(Entries shown Opens)

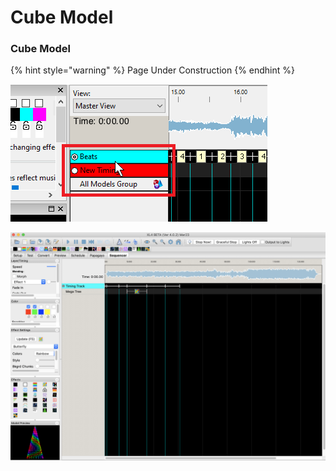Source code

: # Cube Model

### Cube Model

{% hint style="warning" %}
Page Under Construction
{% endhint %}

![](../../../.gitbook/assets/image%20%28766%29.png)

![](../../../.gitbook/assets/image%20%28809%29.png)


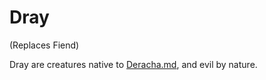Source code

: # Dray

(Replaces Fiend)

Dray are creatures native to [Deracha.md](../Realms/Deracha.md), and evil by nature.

(Entries shown Closes)
(Entries shown Opens)

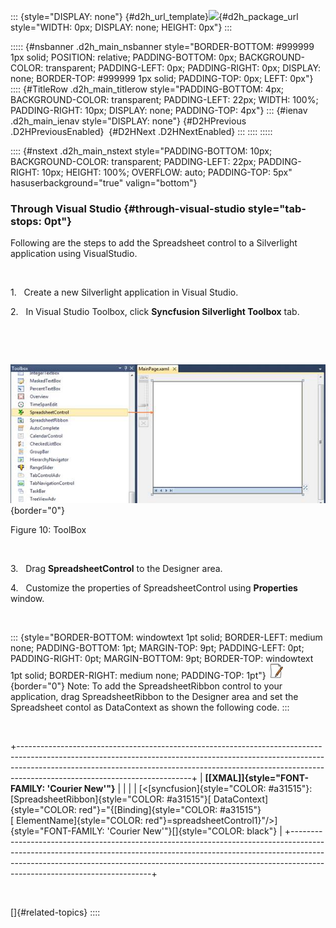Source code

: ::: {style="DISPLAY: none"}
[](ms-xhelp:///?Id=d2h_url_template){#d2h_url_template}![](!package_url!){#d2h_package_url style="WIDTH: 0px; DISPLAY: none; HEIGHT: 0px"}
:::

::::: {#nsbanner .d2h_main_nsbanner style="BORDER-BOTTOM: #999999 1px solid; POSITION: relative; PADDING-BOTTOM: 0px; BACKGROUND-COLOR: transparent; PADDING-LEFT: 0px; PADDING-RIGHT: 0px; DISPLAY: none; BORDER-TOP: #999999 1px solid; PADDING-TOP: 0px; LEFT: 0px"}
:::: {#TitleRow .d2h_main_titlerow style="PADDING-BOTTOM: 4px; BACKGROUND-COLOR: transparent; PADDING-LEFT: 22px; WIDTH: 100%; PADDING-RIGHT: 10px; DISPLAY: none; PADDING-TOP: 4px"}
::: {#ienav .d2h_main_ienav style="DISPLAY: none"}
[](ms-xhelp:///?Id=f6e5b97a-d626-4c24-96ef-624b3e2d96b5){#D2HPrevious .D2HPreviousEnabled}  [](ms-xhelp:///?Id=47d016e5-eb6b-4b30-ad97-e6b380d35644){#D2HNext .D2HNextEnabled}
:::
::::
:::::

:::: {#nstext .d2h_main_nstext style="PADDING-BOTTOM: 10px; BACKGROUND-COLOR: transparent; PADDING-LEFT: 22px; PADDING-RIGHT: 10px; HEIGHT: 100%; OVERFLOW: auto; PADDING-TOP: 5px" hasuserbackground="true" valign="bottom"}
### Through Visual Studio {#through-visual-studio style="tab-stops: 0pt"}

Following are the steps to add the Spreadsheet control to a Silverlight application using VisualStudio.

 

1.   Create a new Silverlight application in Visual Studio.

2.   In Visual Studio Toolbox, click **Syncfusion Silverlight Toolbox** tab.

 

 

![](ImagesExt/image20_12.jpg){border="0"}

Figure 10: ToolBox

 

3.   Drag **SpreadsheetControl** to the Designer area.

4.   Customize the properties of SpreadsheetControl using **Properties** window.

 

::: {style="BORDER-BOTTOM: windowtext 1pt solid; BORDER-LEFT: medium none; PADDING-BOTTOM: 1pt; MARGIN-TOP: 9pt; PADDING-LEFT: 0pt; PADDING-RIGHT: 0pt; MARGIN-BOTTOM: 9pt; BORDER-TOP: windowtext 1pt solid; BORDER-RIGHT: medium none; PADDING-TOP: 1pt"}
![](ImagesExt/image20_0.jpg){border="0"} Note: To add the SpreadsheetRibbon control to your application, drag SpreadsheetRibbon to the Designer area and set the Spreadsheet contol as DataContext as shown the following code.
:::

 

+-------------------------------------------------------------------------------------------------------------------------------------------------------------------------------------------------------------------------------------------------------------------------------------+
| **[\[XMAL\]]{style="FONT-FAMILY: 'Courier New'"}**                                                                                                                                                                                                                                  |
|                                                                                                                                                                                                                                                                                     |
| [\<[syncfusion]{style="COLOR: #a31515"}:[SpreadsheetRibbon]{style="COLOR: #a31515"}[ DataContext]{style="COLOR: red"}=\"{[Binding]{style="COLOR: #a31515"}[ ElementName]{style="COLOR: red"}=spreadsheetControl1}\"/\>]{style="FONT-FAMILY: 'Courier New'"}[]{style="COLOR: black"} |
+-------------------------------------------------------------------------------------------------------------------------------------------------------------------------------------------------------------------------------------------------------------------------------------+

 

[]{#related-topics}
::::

(Entries shown Closes)
(Entries shown Opens)

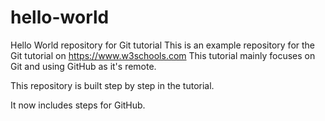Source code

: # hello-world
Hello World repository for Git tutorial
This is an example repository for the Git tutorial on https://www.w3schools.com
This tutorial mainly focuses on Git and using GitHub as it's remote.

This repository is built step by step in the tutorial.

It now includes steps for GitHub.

(Entries shown Closes)

Required work: Copy out every line from the records that has the word "PADDING".

Exercise answer:
::::: {#nsbanner .d2h_main_nsbanner style="BORDER-BOTTOM: #999999 1px solid; POSITION: relative; PADDING-BOTTOM: 0px; BACKGROUND-COLOR: transparent; PADDING-LEFT: 0px; PADDING-RIGHT: 0px; DISPLAY: none; BORDER-TOP: #999999 1px solid; PADDING-TOP: 0px; LEFT: 0px"}
:::: {#TitleRow .d2h_main_titlerow style="PADDING-BOTTOM: 4px; BACKGROUND-COLOR: transparent; PADDING-LEFT: 22px; WIDTH: 100%; PADDING-RIGHT: 10px; DISPLAY: none; PADDING-TOP: 4px"}
:::: {#nstext .d2h_main_nstext style="PADDING-BOTTOM: 10px; BACKGROUND-COLOR: transparent; PADDING-LEFT: 22px; PADDING-RIGHT: 10px; HEIGHT: 100%; OVERFLOW: auto; PADDING-TOP: 5px" hasuserbackground="true" valign="bottom"}
::: {style="BORDER-BOTTOM: windowtext 1pt solid; BORDER-LEFT: medium none; PADDING-BOTTOM: 1pt; MARGIN-TOP: 9pt; PADDING-LEFT: 0pt; PADDING-RIGHT: 0pt; MARGIN-BOTTOM: 9pt; BORDER-TOP: windowtext 1pt solid; BORDER-RIGHT: medium none; PADDING-TOP: 1pt"}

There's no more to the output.